Wild Beasts have always been capable of standing out in a crowd. It’s a default mode that goes hand in hand with Hayden Thorpe’s purring falsetto, maybe the most divisive vocal going. On fourth album ‘Present Tense’ however, this sore thumb technique manifests itself in a bolder form. Backing up its overarching title, the band come out kicking and screaming. In turn, they arrive with a record that sums up and calls foul on a post-millennial misery, better than anything previous.
The ‘Present Tense’ that Wild Beasts describe - and attack - is one that has its easy targets. The superrich, business-first 1% flicker into view. On opener ‘Wanderlust’, Hayden adopts their malaise-defined persona. ‘Don’t confuse me with someone who gives a fuck,’ he coos, practically sneering at the lower classes.
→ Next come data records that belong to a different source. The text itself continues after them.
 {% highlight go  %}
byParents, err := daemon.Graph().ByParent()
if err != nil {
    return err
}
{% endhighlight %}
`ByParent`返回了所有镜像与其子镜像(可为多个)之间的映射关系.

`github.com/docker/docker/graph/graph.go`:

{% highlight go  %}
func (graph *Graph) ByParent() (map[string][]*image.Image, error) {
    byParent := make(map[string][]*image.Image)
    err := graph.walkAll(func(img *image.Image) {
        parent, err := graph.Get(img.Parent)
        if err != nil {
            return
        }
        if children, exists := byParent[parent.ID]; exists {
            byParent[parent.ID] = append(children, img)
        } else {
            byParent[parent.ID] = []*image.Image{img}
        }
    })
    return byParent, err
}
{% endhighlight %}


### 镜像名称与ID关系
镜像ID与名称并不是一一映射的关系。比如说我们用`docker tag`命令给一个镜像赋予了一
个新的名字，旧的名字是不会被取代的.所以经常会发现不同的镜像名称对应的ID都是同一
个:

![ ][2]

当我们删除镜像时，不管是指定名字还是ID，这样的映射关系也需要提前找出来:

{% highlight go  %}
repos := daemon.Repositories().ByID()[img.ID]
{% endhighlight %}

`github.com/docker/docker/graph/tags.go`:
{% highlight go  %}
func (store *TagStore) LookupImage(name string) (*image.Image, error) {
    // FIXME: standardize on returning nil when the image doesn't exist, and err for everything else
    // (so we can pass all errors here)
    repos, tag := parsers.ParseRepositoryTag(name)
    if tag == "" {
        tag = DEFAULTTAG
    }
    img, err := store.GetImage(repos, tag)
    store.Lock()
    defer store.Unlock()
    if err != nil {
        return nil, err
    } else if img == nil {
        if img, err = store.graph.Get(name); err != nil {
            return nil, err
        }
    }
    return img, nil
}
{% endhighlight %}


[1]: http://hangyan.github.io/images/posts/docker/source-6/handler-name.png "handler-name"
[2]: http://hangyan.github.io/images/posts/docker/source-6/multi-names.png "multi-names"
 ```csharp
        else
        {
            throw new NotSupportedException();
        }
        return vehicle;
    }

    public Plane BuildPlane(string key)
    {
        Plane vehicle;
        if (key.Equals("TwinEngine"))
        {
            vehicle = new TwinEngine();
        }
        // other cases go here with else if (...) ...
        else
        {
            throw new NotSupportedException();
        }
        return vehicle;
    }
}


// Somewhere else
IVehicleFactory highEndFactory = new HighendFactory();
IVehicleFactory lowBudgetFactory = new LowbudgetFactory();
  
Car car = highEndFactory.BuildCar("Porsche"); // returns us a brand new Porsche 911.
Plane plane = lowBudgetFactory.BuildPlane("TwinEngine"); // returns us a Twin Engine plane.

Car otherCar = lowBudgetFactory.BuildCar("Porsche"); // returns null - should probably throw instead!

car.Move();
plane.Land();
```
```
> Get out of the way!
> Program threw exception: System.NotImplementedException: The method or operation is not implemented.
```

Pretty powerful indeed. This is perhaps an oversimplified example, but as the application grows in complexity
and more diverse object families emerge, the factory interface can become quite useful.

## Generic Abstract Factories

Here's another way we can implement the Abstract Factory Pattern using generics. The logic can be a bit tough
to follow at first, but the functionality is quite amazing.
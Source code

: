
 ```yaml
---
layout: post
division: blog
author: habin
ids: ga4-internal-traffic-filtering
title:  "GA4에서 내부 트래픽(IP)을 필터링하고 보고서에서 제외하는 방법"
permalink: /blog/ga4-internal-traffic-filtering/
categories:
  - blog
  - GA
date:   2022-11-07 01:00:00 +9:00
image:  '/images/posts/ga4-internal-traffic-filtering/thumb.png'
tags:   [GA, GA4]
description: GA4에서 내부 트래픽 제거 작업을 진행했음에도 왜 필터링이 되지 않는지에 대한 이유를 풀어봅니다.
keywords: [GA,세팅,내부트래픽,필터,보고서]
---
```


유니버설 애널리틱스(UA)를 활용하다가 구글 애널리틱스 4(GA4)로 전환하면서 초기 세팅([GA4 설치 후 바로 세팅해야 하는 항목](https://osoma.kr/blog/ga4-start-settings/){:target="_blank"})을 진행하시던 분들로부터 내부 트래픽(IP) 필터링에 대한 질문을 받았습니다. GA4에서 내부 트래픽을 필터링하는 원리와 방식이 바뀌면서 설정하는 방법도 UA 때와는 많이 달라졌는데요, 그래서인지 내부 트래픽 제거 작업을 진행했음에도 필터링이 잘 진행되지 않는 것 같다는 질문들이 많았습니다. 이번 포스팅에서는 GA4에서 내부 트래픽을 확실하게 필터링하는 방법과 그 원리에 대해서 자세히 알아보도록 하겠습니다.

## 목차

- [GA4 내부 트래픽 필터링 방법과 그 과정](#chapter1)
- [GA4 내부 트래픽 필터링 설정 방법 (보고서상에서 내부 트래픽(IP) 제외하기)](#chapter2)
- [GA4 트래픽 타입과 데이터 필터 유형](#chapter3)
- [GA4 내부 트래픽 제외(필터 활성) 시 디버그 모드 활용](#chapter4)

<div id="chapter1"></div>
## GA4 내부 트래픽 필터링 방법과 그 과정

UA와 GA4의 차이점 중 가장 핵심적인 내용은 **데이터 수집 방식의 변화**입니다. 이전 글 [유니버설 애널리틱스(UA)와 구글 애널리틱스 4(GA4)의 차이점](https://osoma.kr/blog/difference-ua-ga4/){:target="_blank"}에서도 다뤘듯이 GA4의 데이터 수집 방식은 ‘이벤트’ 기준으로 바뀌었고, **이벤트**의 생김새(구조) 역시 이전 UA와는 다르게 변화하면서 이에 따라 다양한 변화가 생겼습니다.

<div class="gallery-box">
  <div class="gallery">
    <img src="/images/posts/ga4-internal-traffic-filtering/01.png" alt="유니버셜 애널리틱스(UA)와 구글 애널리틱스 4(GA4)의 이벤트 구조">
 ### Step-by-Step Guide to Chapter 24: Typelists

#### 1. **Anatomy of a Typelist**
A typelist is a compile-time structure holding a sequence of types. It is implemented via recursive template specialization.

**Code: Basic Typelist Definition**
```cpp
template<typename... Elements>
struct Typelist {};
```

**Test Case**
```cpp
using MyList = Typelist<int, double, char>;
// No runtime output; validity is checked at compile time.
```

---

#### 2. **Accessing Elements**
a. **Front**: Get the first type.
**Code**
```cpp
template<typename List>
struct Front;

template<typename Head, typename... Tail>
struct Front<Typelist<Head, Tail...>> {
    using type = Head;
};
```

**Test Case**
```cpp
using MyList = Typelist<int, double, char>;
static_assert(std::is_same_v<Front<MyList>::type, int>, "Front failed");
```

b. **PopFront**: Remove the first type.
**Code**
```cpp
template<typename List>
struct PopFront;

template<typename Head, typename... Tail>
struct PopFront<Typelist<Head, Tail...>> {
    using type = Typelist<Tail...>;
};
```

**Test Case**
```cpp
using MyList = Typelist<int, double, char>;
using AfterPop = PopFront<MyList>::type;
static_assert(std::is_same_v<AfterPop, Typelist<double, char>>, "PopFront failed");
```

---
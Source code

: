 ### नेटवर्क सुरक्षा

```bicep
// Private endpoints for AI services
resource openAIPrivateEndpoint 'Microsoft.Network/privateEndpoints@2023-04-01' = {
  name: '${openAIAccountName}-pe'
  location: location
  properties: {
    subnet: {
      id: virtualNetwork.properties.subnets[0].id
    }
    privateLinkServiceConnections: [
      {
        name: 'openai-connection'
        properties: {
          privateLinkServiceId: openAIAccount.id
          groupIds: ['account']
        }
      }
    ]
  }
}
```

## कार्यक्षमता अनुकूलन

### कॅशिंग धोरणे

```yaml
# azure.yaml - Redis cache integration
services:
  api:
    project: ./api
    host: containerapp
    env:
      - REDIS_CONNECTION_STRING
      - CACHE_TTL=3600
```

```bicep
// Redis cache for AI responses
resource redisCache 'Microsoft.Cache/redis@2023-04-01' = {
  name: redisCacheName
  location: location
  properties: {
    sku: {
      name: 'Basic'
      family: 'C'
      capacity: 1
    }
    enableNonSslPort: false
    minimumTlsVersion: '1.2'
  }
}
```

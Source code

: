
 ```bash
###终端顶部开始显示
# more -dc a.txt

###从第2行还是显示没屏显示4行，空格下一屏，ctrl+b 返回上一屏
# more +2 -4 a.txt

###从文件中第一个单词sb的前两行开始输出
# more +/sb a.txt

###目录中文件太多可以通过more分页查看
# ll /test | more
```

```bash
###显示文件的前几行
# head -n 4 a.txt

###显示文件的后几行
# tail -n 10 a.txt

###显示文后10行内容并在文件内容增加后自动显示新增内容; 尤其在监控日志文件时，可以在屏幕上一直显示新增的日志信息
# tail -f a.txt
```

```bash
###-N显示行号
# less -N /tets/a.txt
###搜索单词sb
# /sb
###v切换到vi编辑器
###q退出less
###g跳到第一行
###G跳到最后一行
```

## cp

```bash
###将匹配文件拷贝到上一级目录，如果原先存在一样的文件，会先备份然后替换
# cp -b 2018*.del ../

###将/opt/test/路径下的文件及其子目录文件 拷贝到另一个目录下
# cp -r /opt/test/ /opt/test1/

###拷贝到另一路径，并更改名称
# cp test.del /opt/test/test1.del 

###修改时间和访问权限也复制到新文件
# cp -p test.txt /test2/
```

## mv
Anything this overly, obviously political often dives headfirst into a ditch. Intentions are fine but execution is a very different thing. But when Wild Beasts take on this lofty task, it’s not some spontaneous choice to come off politically conscious. It’s a necessity.
In a record that’s often terrifying (Tom Fleming’s lead on ‘Daughters’, a song about the youth rising up and ‘sharpening their blades’ being the highlight), the band’s waltz with evil actually sounds beautiful. That’s completely owed to Hayden’s vocal, a smooth centre to a spike-encrusted torrent of frustration. It’s unlikely he’ll ever sound sharper than on ‘Simple Beautiful Truth’, pristine 80s nodding pop of the highest order. ‘Palace’ is a colossal closer too, beauty epitomised as the band busy themselves with newly acquired riches (‘this is a palace, and that was a squat’). The whole battle is framed within Wild Beasts’ conventional, love-obsessed default. ‘Mecca’ is a seduced single in waiting. But that’s about the only aspect of ‘Present Tense’ that could be linked into the band’s previous three records.
This is a perhaps clinically insane, potential tragedy of an album. It carries so many risks, such a vast amount of dead ends just around the corner, it’s practically begging to trip up on its shoelaces. A record designed to sum up our life and times and come up with a solution? Yeah, right. If anything, this brutally honest, politically charged, dagger-sharp pop album should sound like Billy Bragg falling asleep and collapsing on a Casio. Instead, its risks are rewarded, time and time again. After ‘Smother”s woozy lullaby frenzy, ‘Present Tense’ is Wild Beasts growing a new pair of fangs. Their most complete record by a serious stretch, it’s a work that laughs, cries, detests, adores and above anything else inspires.